GitHub Action

Quick start

name: Build and Sign

on:
  push:
    tags: ["v*"]

jobs:
  build-and-sign:
    runs-on: ubuntu-latest
    steps:
      - uses: actions/checkout@v4

      - name: Build
        run: dotnet publish -r win-x64 -c Release -o ./dist

      - name: Sign with Qwick Cert
        uses: qwickcert/sign-action@v1
        with:
          api-key: ${{ secrets.QWICK_API_KEY }}
          files: ./dist/MyApp.exe

      - name: Upload artifact
        uses: actions/upload-artifact@v4
        with:
          name: signed-binary
          path: ./dist/MyApp.exe

Inputs

Outputs

Examples

Cross-compile on Ubuntu, sign in the same job

Build a .NET application for Windows on a Linux runner and sign the output — no Windows runner required.

jobs:
  build-and-sign:
    runs-on: ubuntu-latest
    steps:
      - uses: actions/checkout@v4
      - run: dotnet publish -r win-x64 -c Release -o dist/
      - uses: qwickcert/sign-action@v1
        with:
          api-key: ${{ secrets.QWICK_API_KEY }}
          files: dist/myapp.exe

Sign multiple file types with glob patterns

- uses: qwickcert/sign-action@v1
  with:
    api-key: ${{ secrets.QWICK_API_KEY }}
    files: |
      dist/**/*.exe
      dist/**/*.dll

Build on Windows with post-sign verification

On Windows runners, signature verification via signtool.exe is enabled by default.

jobs:
  build-and-sign:
    runs-on: windows-latest
    steps:
      - uses: actions/checkout@v4
      - run: msbuild /p:Configuration=Release
      - uses: qwickcert/sign-action@v1
        with:
          api-key: ${{ secrets.QWICK_API_KEY }}
          files: dist/**/*.exe

Sign an MSI installer

jobs:
  build-and-sign:
    runs-on: windows-latest
    steps:
      - uses: actions/checkout@v4
      - run: msbuild installer.wixproj /p:Configuration=Release
      - uses: qwickcert/sign-action@v1
        with:
          api-key: ${{ secrets.QWICK_API_KEY }}
          files: output/*.msi

Rust cross-compile on macOS

jobs:
  build-and-sign:
    runs-on: macos-latest
    steps:
      - uses: actions/checkout@v4
      - run: |
          rustup target add x86_64-pc-windows-gnu
          cargo build --release --target x86_64-pc-windows-gnu
      - uses: qwickcert/sign-action@v1
        with:
          api-key: ${{ secrets.QWICK_API_KEY }}
          files: target/x86_64-pc-windows-gnu/release/*.exe

Other CI systems

For Azure DevOps, GitLab CI, Jenkins, or any other CI system, install the CLI directly and authenticate with an API key:

npm install -g qwickcert
QWICK_API_KEY=qwick_ak_... qwick sign "./dist/*.exe" "./dist/*.dll"

Create API keys from the dashboard or via qwick apikey create.
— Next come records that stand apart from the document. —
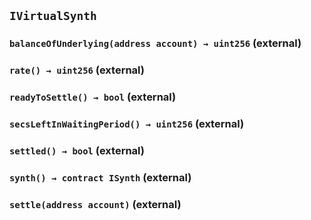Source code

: ## `IVirtualSynth`






### `balanceOfUnderlying(address account) → uint256` (external)





### `rate() → uint256` (external)





### `readyToSettle() → bool` (external)





### `secsLeftInWaitingPeriod() → uint256` (external)





### `settled() → bool` (external)





### `synth() → contract ISynth` (external)





### `settle(address account)` (external)







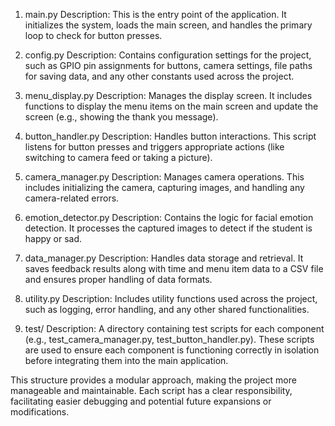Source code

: 1. main.py
Description: This is the entry point of the application. It initializes the system, loads the main screen, and handles the primary loop to check for button presses.

2. config.py
Description: Contains configuration settings for the project, such as GPIO pin assignments for buttons, camera settings, file paths for saving data, and any other constants used across the project.

3. menu_display.py
Description: Manages the display screen. It includes functions to display the menu items on the main screen and update the screen (e.g., showing the thank you message).

4. button_handler.py
Description: Handles button interactions. This script listens for button presses and triggers appropriate actions (like switching to camera feed or taking a picture).

5. camera_manager.py
Description: Manages camera operations. This includes initializing the camera, capturing images, and handling any camera-related errors.

6. emotion_detector.py
Description: Contains the logic for facial emotion detection. It processes the captured images to detect if the student is happy or sad.

7. data_manager.py
Description: Handles data storage and retrieval. It saves feedback results along with time and menu item data to a CSV file and ensures proper handling of data formats.

8. utility.py
Description: Includes utility functions used across the project, such as logging, error handling, and any other shared functionalities.

10. test/
Description: A directory containing test scripts for each component (e.g., test_camera_manager.py, test_button_handler.py). These scripts are used to ensure each component is functioning correctly in isolation before integrating them into the main application.

This structure provides a modular approach, making the project more manageable and maintainable. Each script has a clear responsibility, facilitating easier debugging and potential future expansions or modifications.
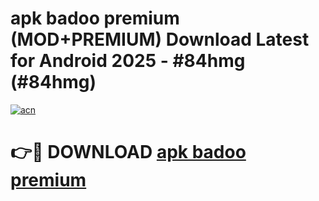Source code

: # apk badoo premium (MOD+PREMIUM) Download Latest for Android 2025 - #84hmg (#84hmg)

[![acn](https://github.com/user-attachments/assets/0f9c940e-d8b0-45ae-aac7-cd30a18b3e1c)](https://apps.libra.edu.pl/?title=apk_badoo_premium&ref=10FE)

# 👉🔴 DOWNLOAD [apk badoo premium](https://app.mediaupload.pro/?title=apk_badoo_premium&ref=13F)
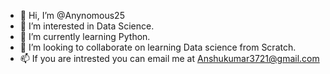 - 👋 Hi, I’m @Anynomous25
- 👀 I’m interested in Data Science.
- 🌱 I’m currently learning Python.
- 💞️ I’m looking to collaborate on learning Data science from Scratch.
- 📫 If you are intrested you can email me at Anshukumar3721@gmail.com

<!---
Anynomous25/Anynomous25 is a ✨ special ✨ repository because its `README.md` (this file) appears on your GitHub profile.
You can click the Preview link to take a look at your changes.
--->
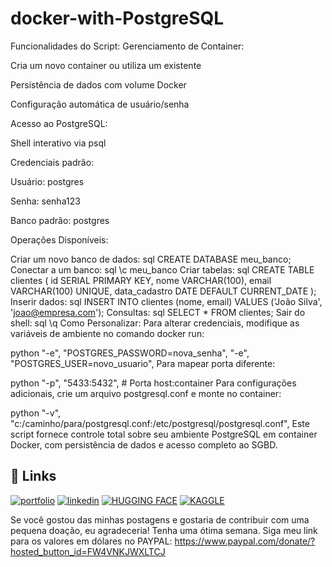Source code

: # docker-with-PostgreSQL


Funcionalidades do Script:
Gerenciamento de Container:

Cria um novo container ou utiliza um existente

Persistência de dados com volume Docker

Configuração automática de usuário/senha

Acesso ao PostgreSQL:

Shell interativo via psql

Credenciais padrão:

Usuário: postgres

Senha: senha123

Banco padrão: postgres

Operações Disponíveis:

Criar um novo banco de dados:
sql
CREATE DATABASE meu_banco;
Conectar a um banco:
sql
\c meu_banco
Criar tabelas:
sql
CREATE TABLE clientes (
    id SERIAL PRIMARY KEY,
    nome VARCHAR(100),
    email VARCHAR(100) UNIQUE,
    data_cadastro DATE DEFAULT CURRENT_DATE
);
Inserir dados:
sql
INSERT INTO clientes (nome, email) 
VALUES ('João Silva', 'joao@empresa.com');
Consultas:
sql
SELECT * FROM clientes;
Sair do shell:
sql
\q
Como Personalizar:
Para alterar credenciais, modifique as variáveis de ambiente no comando docker run:

python
"-e", "POSTGRES_PASSWORD=nova_senha",
"-e", "POSTGRES_USER=novo_usuario",
Para mapear porta diferente:

python
"-p", "5433:5432",  # Porta host:container
Para configurações adicionais, crie um arquivo postgresql.conf e monte no container:

python
"-v", "c:/caminho/para/postgresql.conf:/etc/postgresql/postgresql.conf",
Este script fornece controle total sobre seu ambiente PostgreSQL em container Docker, com persistência de dados e acesso completo ao SGBD.



## 🔗 Links
[![portfolio](https://img.shields.io/badge/my_portfolio-000?style=for-the-badge&logo=ko-fi&logoColor=white)](https://medium.com/@gilnei809/gilnei-azambuja-borges-analista-de-dados-e-administrador-de-banco-de-dados-8774175b0e46)
[![linkedin](https://img.shields.io/badge/linkedin-0A66C2?style=for-the-badge&logo=linkedin&logoColor=white)](https://www.linkedin.com/in/gilnei-azambuja-borges-1a83432b)
[![HUGGING FACE](https://img.shields.io/badge/HuggingFace-e5f21d?style=for-the-badge&logo=HuggingFace&logoColor=yellow)](https://huggingface.co/bluesky2019)
[![KAGGLE](https://img.shields.io/badge/Kaggle-1DA1F2?style=for-the-badge&logo=twitter&logoColor=white)](https://www.kaggle.com/gilneiborges)


Se você gostou das minhas postagens e gostaria de contribuir com uma pequena doação, eu agradeceria! Tenha uma ótima semana. Siga meu link para os valores em dólares no PAYPAL: https://www.paypal.com/donate/?hosted_button_id=FW4VNKJWXLTCJ

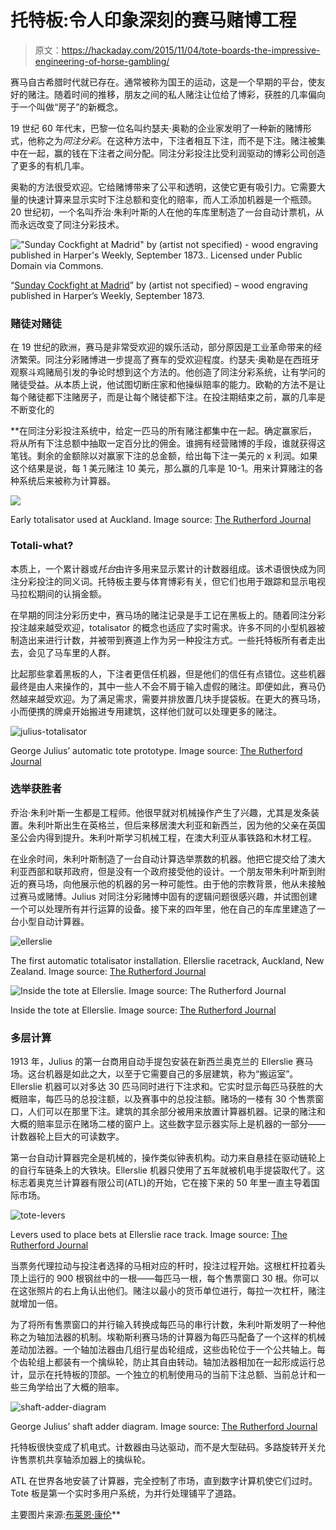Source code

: # 托特板:令人印象深刻的赛马赌博工程

> 原文：<https://hackaday.com/2015/11/04/tote-boards-the-impressive-engineering-of-horse-gambling/>

赛马自古希腊时代就已存在。通常被称为国王的运动，这是一个早期的平台，使友好的赌注。随着时间的推移，朋友之间的私人赌注让位给了博彩，获胜的几率偏向于一个叫做“房子”的新概念。

19 世纪 60 年代末，巴黎一位名叫约瑟夫·奥勒的企业家发明了一种新的赌博形式，他称之为*同注分彩*。在这种方法中，下注者相互下注，而不是下注。赌注被集中在一起，赢的钱在下注者之间分配。同注分彩投注比受利润驱动的博彩公司创造了更多的有机几率。

奥勒的方法很受欢迎。它给赌博带来了公平和透明，这使它更有吸引力。它需要大量的快速计算来显示实时下注总额和变化的赔率，而人工添加机器是一个瓶颈。20 世纪初，一个名叫乔治·朱利叶斯的人在他的车库里制造了一台自动计票机，从而永远改变了同注分彩技术。

!["Sunday Cockfight at Madrid" by (artist not specified) - wood engraving published in Harper's Weekly, September 1873.. Licensed under Public Domain via Commons.](img/9ce65b8acb53b1f82f9e0b0cdb957b2a.png)

“[Sunday Cockfight at Madrid](https://commons.wikimedia.org/wiki/File:Sunday_Cockfight_at_Madrid.jpg#/media/File:Sunday_Cockfight_at_Madrid.jpg)” by (artist not specified) – wood engraving published in Harper’s Weekly, September 1873.

### 赌徒对赌徒

在 19 世纪的欧洲，赛马是非常受欢迎的娱乐活动，部分原因是工业革命带来的经济繁荣。同注分彩赌博进一步提高了赛车的受欢迎程度。约瑟夫·奥勒是在西班牙观察斗鸡赌局引发的争论时想到这个方法的。他创造了同注分彩系统，让有学问的赌徒受益。从本质上说，他试图切断庄家和他操纵赔率的能力。欧勒的方法不是让每个赌徒都下注赌房子，而是让每个赌徒都下注。在投注期结束之前，赢的几率是不断变化的

 **在同注分彩投注系统中，给定一匹马的所有赌注都集中在一起。确定赢家后，将从所有下注总额中抽取一定百分比的佣金。谁拥有经营赌博的手段，谁就获得这笔钱。剩余的金额除以对赢家下注的总金额，给出每下注一美元的 x 利润。如果这个结果是说，每 1 美元赌注 10 美元，那么赢的几率是 10-1。用来计算赌注的各种系统后来被称为计算器。

![](img/cfcf909ca8f3cd3fac922c1834734065.png)

Early totalisator used at Auckland. Image source: [The Rutherford Journal](http://www.rutherfordjournal.org/article020109.html)

### Totali-what?

本质上，一个累计器或*托台*由许多用来显示累计的计数器组成。该术语很快成为同注分彩投注的同义词。托特板主要与体育博彩有关，但它们也用于跟踪和显示电视马拉松期间的认捐金额。

在早期的同注分彩历史中，赛马场的赌注记录是手工记在黑板上的。随着同注分彩投注越来越受欢迎，totalisator 的概念也适应了实时需求。许多不同的小型机器被制造出来进行计数，并被带到赛道上作为另一种投注方式。一些托特板所有者走出去，会见了马车里的人群。

比起那些拿着黑板的人，下注者更信任机器，但是他们的信任有点错位。这些机器最终是由人来操作的，其中一些人不会不屑于输入虚假的赌注。即便如此，赛马仍然越来越受欢迎。为了满足需求，需要并排放置几块手提袋板。在更大的赛马场，小而便携的牌桌开始搬进专用建筑，这样他们就可以处理更多的赌注。

![julius-totalisator](img/eb0901428e1a2062a30e2364346746ce.png)

George Julius’ automatic tote prototype. Image source: [The Rutherford Journal](http://www.rutherfordjournal.org/article020105.html)

### 选举获胜者

乔治·朱利叶斯一生都是工程师。他很早就对机械操作产生了兴趣，尤其是发条装置。朱利叶斯出生在英格兰，但后来移居澳大利亚和新西兰，因为他的父亲在英国圣公会内得到提升。朱利叶斯学习机械工程，在澳大利亚从事铁路和木材工程。

在业余时间，朱利叶斯制造了一台自动计算选举票数的机器。他把它提交给了澳大利亚西部和联邦政府，但是没有一个政府接受他的设计。一个朋友带朱利叶斯到附近的赛马场，向他展示他的机器的另一种可能性。由于他的宗教背景，他从未接触过赛马或赌博。Julius 对同注分彩赌博中固有的逻辑问题很感兴趣，并试图创建一个可以处理所有并行运算的设备。接下来的四年里，他在自己的车库里建造了一台小型自动计算器。

![ellerslie](img/280e8661d282a31785472ef939135b99.png)

The first automatic totalisator installation. Ellerslie racetrack, Auckland, New Zealand. Image source: [The Rutherford Journal](http://www.rutherfordjournal.org/article020105.html)

![Inside the tote at Ellerslie. Image source: The Rutherford Journal](img/d903a1bf1d630b01a05aebd25d177506.png)

Inside the tote at Ellerslie. Image source: [The Rutherford Journal](http://rutherfordjournal.org/article020109.html)

### 多层计算

1913 年，Julius 的第一台商用自动手提包安装在新西兰奥克兰的 Ellerslie 赛马场。这台机器是如此之大，以至于它需要自己的多层建筑，称为“搬运室”。Ellerslie 机器可以对多达 30 匹马同时进行下注求和。它实时显示每匹马获胜的大概赔率，每匹马的总投注额，以及赛事中的总投注额。赌场的一楼有 30 个售票窗口，人们可以在那里下注。建筑的其余部分被用来放置计算器机器。记录的赌注和大概的赔率显示在赌场二楼的窗户上。这些数字显示器实际上是机器的一部分——计数器轮上巨大的可读数字。

第一台自动计算器完全是机械的，操作类似钟表机构。动力来自悬挂在驱动链轮上的自行车链条上的大铁块。Ellerslie 机器只使用了五年就被机电手提袋取代了。这标志着奥克兰计算器有限公司(ATL)的开始，它在接下来的 50 年里一直主导着国际市场。

![tote-levers](img/e6ee16fba455973942464071023b093c.png)

Levers used to place bets at Ellerslie race track. Image source: [The Rutherford Journal](http://rutherfordjournal.org/article020109.html)

当票务代理拉动与投注者选择的马相对应的杆时，投注过程开始。这根杠杆拉着头顶上运行的 900 根钢丝中的一根——每匹马一根，每个售票窗口 30 根。你可以在这张照片的右上角认出他们。赌注以最小的货币单位进行，每拉一次杠杆，赌注就增加一倍。

为了将所有售票窗口的并行输入转换成每匹马的串行计数，朱利叶斯发明了一种他称之为轴加法器的机制。埃勒斯利赛马场的计算器为每匹马配备了一个这样的机械差动加法器。一个轴加法器由几组行星齿轮组成，这些齿轮位于一个公共轴上。每个齿轮组上都装有一个擒纵轮，防止其自由转动。轴加法器相加在一起形成运行总计，显示在托特板的顶部。一个独立的机制使用马的当前下注总额、当前总计和一些三角学给出了大概的赔率。

![shaft-adder-diagram](img/228f6edddc80750b0ed79b10de673dfe.png)

George Julius’ shaft adder diagram. Image source: [The Rutherford Journal](http://www.rutherfordjournal.org/article020109.html)

托特板很快变成了机电式。计数器由马达驱动，而不是大型砝码。多路旋转开关允许售票机共享轴添加器上的擒纵轮。

ATL 在世界各地安装了计算器，完全控制了市场，直到数字计算机使它们过时。Tote 板是第一个实时多用户系统，为并行处理铺平了道路。

主要图片来源:[布莱恩·康伦](http://members.ozemail.com.au/~bconlon/filmclip.htm)**
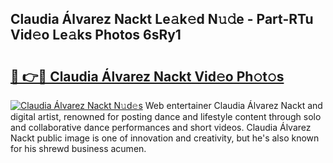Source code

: ## Claudia Álvarez Nackt Le𝚊k𝚎d N𝚞𝚍e - Part-RTu Vid𝚎o Le𝚊ks Photos 6sRy1

# <h2><a href="http://fb4894.evod.top/?m=Claudia+%c3%81lvarez+Nackt">🔗 👉🔴 Claudia Álvarez Nackt Vid𝚎o Ph𝚘t𝚘s</a></h2>

[![Claudia Álvarez Nackt N𝚞d𝚎s](https://i.imgur.com/8V9OHl7.gif)](http://fb4894.evod.top/?m=Claudia+%c3%81lvarez+Nackt)
Web entertainer Claudia Álvarez Nackt and digital artist, renowned for posting dance and lifestyle content through solo and collaborative dance performances and short videos. Claudia Álvarez Nackt public image is one of innovation and creativity, but he's also known for his shrewd business acumen.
See the CLI reference for the full list of commands and flags.

Setting up secrets

1. Go to your Qwick Cert dashboard → API Keys → Create a new key.
2. Copy the key (starts with qwick_ak_).
3. In your GitHub repo, go to Settings → Secrets and variables → Actions.
4. Add a new repository secret named QWICK_API_KEY with the copied value.

Security

• Your API key is passed as an environment variable and is never logged or exposed in workflow output.
• API keys have mandatory expiration (6 months default, 24 months maximum) matching Microsoft's Azure credential policy.
• Only the file hash (32 bytes) is sent to the Qwick Cert API — file contents never leave the runner.
• Signing credentials are short-lived and revoked immediately after each operation.
• All communication uses HTTPS/TLS.
• All signing operations are recorded in your Qwick Cert audit trail with the API key used.